# Purchased a 3x6m Rock Awnings Rhino Hex 55 gazebo - some thoughts



## Marky's (Apr 10, 2017)

Hi everyone,

Posted last week looking for some advice on which (if any) Rock Awnings products to order.

On Sunday evening I purchased the 3m x 6m Rhino Hex 55 in black with side walls.

As I live in Northern Ireland there was one delivery option: 3-5 business days. By Tuesday morning it had arrived! :doublesho

So far so good, build quality is fantastic and it is most definitely waterproof. It's a little harder to put up than I expected, no chance of doing it on your own which may be an issue.

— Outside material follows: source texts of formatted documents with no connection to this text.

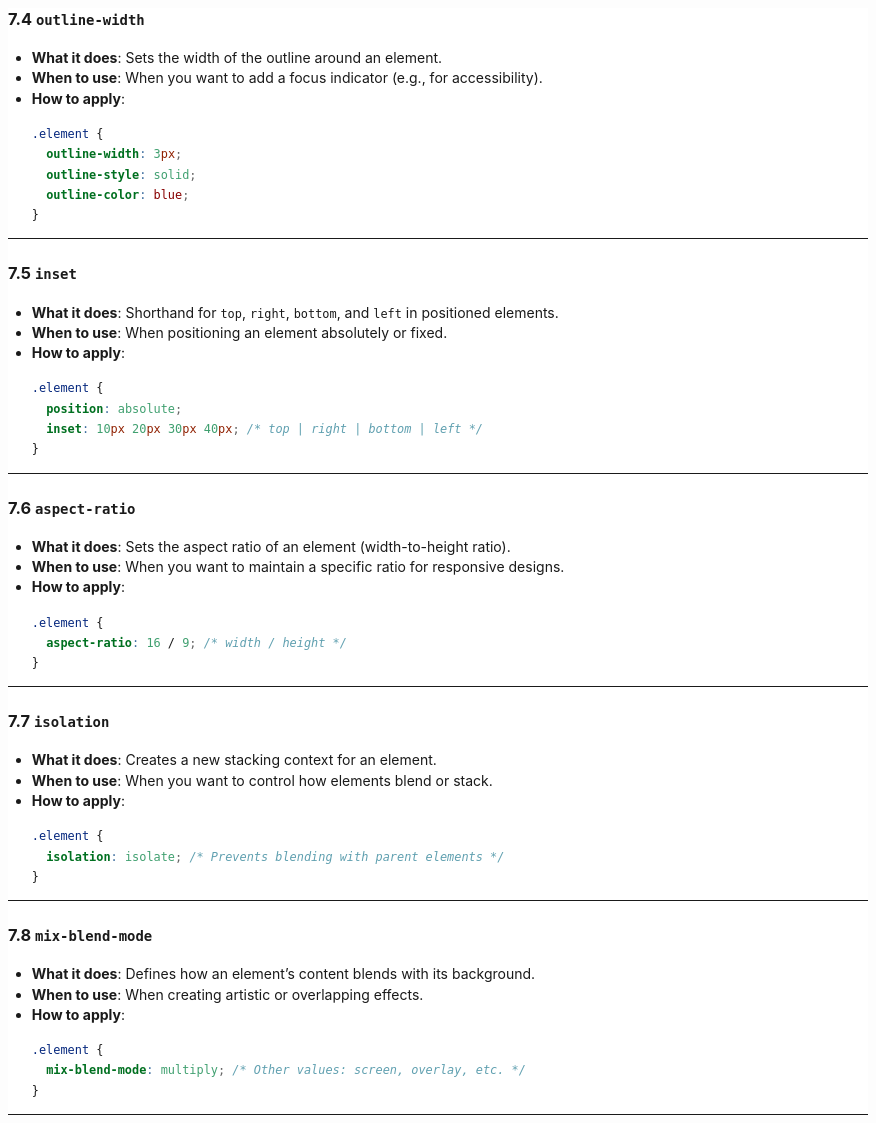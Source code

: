 
### **7.4 `outline-width`**
- **What it does**: Sets the width of the outline around an element.
- **When to use**: When you want to add a focus indicator (e.g., for accessibility).
- **How to apply**:
  ```css
  .element {
    outline-width: 3px;
    outline-style: solid;
    outline-color: blue;
  }
  ```

---

### **7.5 `inset`**
- **What it does**: Shorthand for `top`, `right`, `bottom`, and `left` in positioned elements.
- **When to use**: When positioning an element absolutely or fixed.
- **How to apply**:
  ```css
  .element {
    position: absolute;
    inset: 10px 20px 30px 40px; /* top | right | bottom | left */
  }
  ```

---

### **7.6 `aspect-ratio`**
- **What it does**: Sets the aspect ratio of an element (width-to-height ratio).
- **When to use**: When you want to maintain a specific ratio for responsive designs.
- **How to apply**:
  ```css
  .element {
    aspect-ratio: 16 / 9; /* width / height */
  }
  ```

---

### **7.7 `isolation`**
- **What it does**: Creates a new stacking context for an element.
- **When to use**: When you want to control how elements blend or stack.
- **How to apply**:
  ```css
  .element {
    isolation: isolate; /* Prevents blending with parent elements */
  }
  ```

---

### **7.8 `mix-blend-mode`**
- **What it does**: Defines how an element’s content blends with its background.
- **When to use**: When creating artistic or overlapping effects.
- **How to apply**:
  ```css
  .element {
    mix-blend-mode: multiply; /* Other values: screen, overlay, etc. */
  }
  ```

---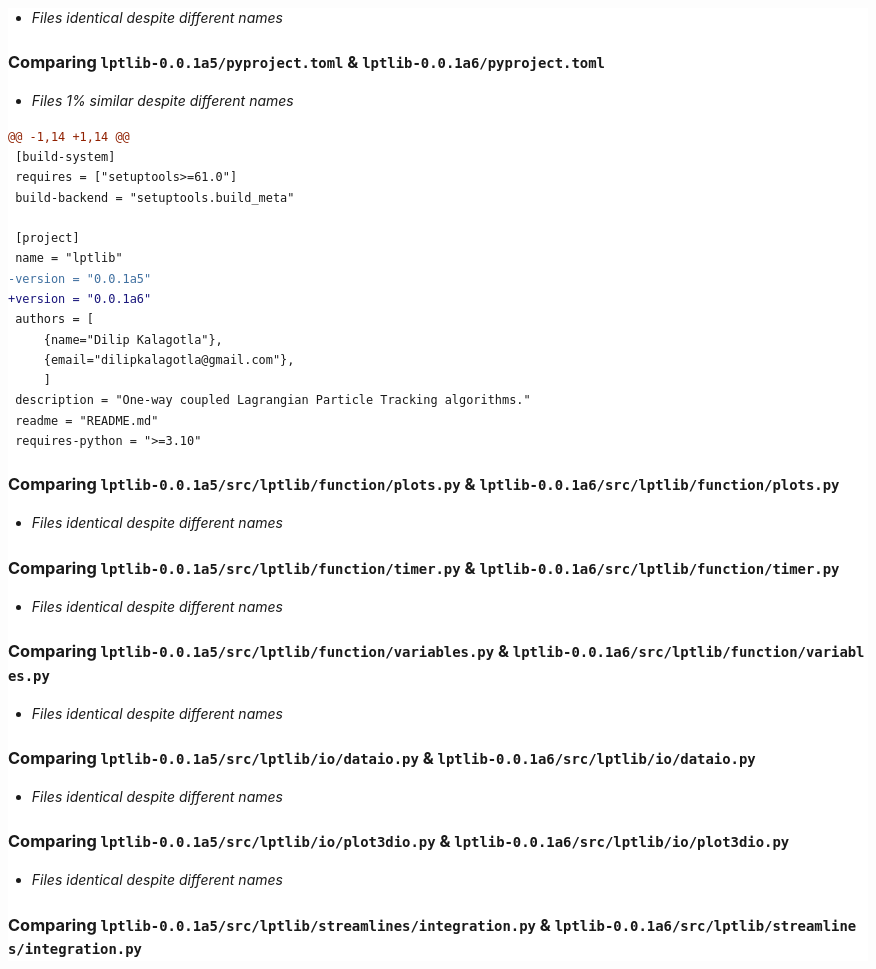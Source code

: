  * *Files identical despite different names*

### Comparing `lptlib-0.0.1a5/pyproject.toml` & `lptlib-0.0.1a6/pyproject.toml`

 * *Files 1% similar despite different names*

```diff
@@ -1,14 +1,14 @@
 [build-system]
 requires = ["setuptools>=61.0"]
 build-backend = "setuptools.build_meta"
 
 [project]
 name = "lptlib"
-version = "0.0.1a5"
+version = "0.0.1a6"
 authors = [
     {name="Dilip Kalagotla"},
     {email="dilipkalagotla@gmail.com"},
     ]
 description = "One-way coupled Lagrangian Particle Tracking algorithms."
 readme = "README.md"
 requires-python = ">=3.10"
```

### Comparing `lptlib-0.0.1a5/src/lptlib/function/plots.py` & `lptlib-0.0.1a6/src/lptlib/function/plots.py`

 * *Files identical despite different names*

### Comparing `lptlib-0.0.1a5/src/lptlib/function/timer.py` & `lptlib-0.0.1a6/src/lptlib/function/timer.py`

 * *Files identical despite different names*

### Comparing `lptlib-0.0.1a5/src/lptlib/function/variables.py` & `lptlib-0.0.1a6/src/lptlib/function/variables.py`

 * *Files identical despite different names*

### Comparing `lptlib-0.0.1a5/src/lptlib/io/dataio.py` & `lptlib-0.0.1a6/src/lptlib/io/dataio.py`

 * *Files identical despite different names*

### Comparing `lptlib-0.0.1a5/src/lptlib/io/plot3dio.py` & `lptlib-0.0.1a6/src/lptlib/io/plot3dio.py`

 * *Files identical despite different names*

### Comparing `lptlib-0.0.1a5/src/lptlib/streamlines/integration.py` & `lptlib-0.0.1a6/src/lptlib/streamlines/integration.py`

Cost including postage was £629.99. From my experience so far it was a good value purchase and I'd recommend it to anyone.

Happy to answer any questions if I can!

Some photos for reference:


----------



## Fentum (May 1, 2017)

Wow! That looks a serious piece of kit... 

Lovely cars BTW.

Peter


----------



## Andyblue (Jun 20, 2017)

Now, that is a serious gazebo. Looks very substantial and looks like you've some good working room with the sides down.


----------



## GSD (Feb 6, 2011)

It's hideous to me but if it works for you,is it secured down ? How would it cope with strong winds ? Cars look spot on.


----------



## Zax (Jan 30, 2007)

One of the solutions is to use 5L plastic Screen wash bottles either filled with water, sand or cement ( depending on what is most useful for your circumstances ) -use bungees to clip it onto the legs provides a cheaper option. 

I have also seen people using a couple of screw in anchoring stakes to use if there is grass close enough - between them it would be rock solid .


----------



## Marky's (Apr 10, 2017)

GSD said:


> It's hideous to me but if it works for you,is it secured down ? How would it cope with strong winds ? Cars look spot on.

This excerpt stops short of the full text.